** Source material follows **

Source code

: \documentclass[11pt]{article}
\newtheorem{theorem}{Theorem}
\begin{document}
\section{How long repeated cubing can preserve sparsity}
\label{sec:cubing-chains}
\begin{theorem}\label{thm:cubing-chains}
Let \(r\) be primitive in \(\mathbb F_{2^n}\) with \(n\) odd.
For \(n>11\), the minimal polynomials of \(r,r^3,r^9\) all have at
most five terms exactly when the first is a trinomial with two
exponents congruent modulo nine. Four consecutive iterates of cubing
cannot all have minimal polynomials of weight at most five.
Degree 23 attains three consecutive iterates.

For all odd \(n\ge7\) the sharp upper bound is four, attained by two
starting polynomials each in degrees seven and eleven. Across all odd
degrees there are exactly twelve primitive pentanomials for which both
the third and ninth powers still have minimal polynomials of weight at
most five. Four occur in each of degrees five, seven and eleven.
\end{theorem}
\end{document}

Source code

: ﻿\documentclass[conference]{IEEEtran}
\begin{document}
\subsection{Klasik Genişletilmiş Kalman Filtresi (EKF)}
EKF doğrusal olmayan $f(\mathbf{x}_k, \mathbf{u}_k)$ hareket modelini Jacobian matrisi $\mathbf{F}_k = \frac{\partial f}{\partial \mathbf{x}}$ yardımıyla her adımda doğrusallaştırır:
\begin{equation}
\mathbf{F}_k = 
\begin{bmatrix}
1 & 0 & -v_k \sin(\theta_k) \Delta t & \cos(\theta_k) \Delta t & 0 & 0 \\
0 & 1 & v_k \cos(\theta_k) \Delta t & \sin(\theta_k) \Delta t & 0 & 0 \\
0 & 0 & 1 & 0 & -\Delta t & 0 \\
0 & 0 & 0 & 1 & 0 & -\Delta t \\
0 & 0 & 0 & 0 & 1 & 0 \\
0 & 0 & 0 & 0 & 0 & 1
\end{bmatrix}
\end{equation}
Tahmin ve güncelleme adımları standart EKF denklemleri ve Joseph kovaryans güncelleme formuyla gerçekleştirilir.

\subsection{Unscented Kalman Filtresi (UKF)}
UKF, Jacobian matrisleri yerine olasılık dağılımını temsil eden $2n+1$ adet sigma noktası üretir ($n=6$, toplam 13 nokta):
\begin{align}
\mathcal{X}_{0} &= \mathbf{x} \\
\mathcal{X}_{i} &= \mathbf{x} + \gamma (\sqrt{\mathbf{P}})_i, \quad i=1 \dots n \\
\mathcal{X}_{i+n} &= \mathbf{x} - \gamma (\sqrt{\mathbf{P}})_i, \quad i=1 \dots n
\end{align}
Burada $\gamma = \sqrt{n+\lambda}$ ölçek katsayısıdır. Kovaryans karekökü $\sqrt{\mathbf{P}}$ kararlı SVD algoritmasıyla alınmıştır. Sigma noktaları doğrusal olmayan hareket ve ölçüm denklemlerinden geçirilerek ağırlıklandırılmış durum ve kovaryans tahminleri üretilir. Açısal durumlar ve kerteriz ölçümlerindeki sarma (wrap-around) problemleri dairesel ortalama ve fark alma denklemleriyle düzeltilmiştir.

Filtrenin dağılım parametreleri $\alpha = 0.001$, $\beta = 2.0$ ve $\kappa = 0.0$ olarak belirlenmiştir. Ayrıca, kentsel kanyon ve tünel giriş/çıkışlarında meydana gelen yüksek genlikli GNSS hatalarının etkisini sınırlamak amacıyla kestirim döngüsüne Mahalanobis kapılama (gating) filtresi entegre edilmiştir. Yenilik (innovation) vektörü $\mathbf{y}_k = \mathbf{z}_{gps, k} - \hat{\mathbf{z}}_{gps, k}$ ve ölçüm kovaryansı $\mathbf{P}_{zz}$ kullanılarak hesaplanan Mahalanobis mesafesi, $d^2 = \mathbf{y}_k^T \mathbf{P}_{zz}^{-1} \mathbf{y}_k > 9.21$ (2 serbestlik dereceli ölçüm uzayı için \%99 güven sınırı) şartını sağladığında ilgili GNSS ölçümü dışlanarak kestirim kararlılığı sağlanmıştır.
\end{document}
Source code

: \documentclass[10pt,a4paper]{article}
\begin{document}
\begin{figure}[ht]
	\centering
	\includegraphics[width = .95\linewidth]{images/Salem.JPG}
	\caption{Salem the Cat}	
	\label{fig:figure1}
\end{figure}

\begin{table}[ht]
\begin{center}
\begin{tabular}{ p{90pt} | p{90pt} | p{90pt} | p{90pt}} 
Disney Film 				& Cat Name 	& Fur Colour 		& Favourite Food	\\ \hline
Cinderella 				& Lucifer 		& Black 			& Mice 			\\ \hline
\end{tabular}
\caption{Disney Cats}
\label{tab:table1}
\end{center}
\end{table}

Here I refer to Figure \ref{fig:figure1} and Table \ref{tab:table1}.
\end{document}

** End of Source material **

Locate the word "exactly" in the data above. Copy every line carrying it.

_Output_
most five terms exactly when the first is a trinomial with two
degrees there are exactly twelve primitive pentanomials for which both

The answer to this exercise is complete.